Say how many lines in the entries below mention "Hughes", with no other words.

*** Extracted information Section Begins ***

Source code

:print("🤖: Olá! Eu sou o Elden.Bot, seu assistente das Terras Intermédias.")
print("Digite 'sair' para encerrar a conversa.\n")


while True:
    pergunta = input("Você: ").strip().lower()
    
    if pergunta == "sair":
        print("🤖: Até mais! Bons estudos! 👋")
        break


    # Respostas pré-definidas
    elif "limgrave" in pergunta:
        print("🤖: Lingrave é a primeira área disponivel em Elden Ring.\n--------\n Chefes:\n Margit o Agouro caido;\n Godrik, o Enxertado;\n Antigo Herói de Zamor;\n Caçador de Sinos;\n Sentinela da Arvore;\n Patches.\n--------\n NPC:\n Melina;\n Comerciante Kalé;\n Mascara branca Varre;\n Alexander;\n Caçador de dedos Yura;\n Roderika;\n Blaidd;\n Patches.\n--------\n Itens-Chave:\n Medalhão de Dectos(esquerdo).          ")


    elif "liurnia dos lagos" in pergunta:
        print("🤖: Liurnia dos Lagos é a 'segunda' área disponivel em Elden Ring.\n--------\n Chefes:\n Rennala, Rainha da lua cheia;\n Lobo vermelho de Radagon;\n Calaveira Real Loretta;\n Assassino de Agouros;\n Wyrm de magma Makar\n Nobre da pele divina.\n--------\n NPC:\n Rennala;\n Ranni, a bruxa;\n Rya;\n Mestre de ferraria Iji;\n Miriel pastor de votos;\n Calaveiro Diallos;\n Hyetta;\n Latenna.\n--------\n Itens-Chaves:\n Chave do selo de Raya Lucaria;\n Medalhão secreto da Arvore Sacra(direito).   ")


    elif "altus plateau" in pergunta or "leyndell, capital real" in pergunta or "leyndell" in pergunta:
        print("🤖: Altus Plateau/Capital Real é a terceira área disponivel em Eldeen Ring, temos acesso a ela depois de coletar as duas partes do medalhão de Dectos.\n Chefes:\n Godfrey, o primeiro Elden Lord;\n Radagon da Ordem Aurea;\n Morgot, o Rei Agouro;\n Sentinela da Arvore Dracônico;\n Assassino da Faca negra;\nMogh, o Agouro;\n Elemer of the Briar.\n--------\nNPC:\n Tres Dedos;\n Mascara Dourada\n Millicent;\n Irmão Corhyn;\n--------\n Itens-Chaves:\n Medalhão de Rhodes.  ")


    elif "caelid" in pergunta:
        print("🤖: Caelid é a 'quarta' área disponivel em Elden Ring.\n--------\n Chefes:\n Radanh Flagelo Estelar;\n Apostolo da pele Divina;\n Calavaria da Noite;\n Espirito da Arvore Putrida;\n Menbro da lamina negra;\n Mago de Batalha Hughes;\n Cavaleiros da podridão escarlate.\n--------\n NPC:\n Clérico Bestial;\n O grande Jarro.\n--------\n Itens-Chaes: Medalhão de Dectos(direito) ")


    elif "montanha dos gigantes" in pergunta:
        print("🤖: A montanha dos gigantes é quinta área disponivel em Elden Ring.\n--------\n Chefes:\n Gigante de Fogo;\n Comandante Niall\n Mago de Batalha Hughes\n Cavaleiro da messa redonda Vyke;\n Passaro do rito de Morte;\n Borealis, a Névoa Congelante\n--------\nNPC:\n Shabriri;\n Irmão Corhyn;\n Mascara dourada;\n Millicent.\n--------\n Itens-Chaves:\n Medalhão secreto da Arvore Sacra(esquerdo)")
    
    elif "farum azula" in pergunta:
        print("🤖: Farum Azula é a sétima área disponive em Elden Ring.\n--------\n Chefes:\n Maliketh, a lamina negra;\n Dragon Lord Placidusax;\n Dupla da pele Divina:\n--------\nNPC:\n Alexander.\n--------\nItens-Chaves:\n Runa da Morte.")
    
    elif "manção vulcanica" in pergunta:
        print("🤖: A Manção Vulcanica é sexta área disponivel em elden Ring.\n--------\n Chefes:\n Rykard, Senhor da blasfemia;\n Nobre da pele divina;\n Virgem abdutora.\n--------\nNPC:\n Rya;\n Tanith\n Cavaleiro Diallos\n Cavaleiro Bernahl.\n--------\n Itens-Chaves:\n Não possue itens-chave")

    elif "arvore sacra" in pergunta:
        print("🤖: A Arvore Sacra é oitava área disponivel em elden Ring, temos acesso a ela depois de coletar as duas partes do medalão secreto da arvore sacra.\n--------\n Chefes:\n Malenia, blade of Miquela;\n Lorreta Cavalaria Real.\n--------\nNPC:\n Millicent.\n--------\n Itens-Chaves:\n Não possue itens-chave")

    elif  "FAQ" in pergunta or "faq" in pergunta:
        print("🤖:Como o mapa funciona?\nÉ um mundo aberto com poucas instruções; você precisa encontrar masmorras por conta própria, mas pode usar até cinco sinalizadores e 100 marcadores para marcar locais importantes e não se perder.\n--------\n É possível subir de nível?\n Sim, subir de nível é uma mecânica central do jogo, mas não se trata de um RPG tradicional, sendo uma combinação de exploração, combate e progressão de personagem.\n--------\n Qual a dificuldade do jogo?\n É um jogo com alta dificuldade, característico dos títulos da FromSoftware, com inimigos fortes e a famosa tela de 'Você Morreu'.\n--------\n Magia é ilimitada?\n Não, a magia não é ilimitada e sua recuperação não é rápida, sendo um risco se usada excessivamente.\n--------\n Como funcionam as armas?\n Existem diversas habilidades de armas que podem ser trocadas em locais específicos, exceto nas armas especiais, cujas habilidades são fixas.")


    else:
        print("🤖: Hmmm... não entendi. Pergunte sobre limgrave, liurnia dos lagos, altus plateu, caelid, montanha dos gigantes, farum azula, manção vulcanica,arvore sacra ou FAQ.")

*** Extracted information Section Ends ***

• **Output for this task**: 2